WHAT IS BEING ASKED:
Search the records below for "MSSV"; copy each line that has it.

SUPPLIED INFORMATION:
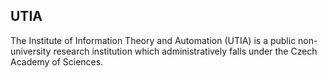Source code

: ## UTIA
The Institute of Information Theory and Automation (UTIA) is a public non-university research institution which administratively falls under the Czech Academy of Sciences.
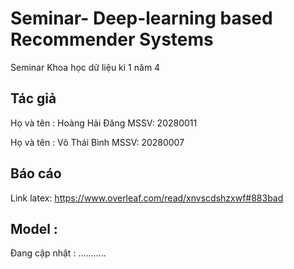 # Seminar- Deep-learning based Recommender Systems 
Seminar Khoa học dữ liệu kì 1 năm 4 
## Tác giả 
Họ và tên : Hoàng Hải Đăng MSSV: 20280011  

Họ và tên : Võ Thái Bình   MSSV: 20280007
## Báo cáo 
Link latex: https://www.overleaf.com/read/xnvscdshzxwf#883bad
## Model : 
Đang cập nhật : ...........
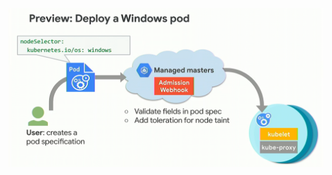 <h1 class="title" style="display:none">Diagrama de despliegue de contenedor windows</h1>

<br>  
<img src="media\images\windows-deploy-gke.png" alt="tinder" style="margin: 15px 0px;
                                                                            background: none;
                                                                            border: 0;
                                                                            box-shadow: none;">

ANSWER SECTION:
Họ và tên : Hoàng Hải Đăng MSSV: 20280011  
Họ và tên : Võ Thái Bình   MSSV: 20280007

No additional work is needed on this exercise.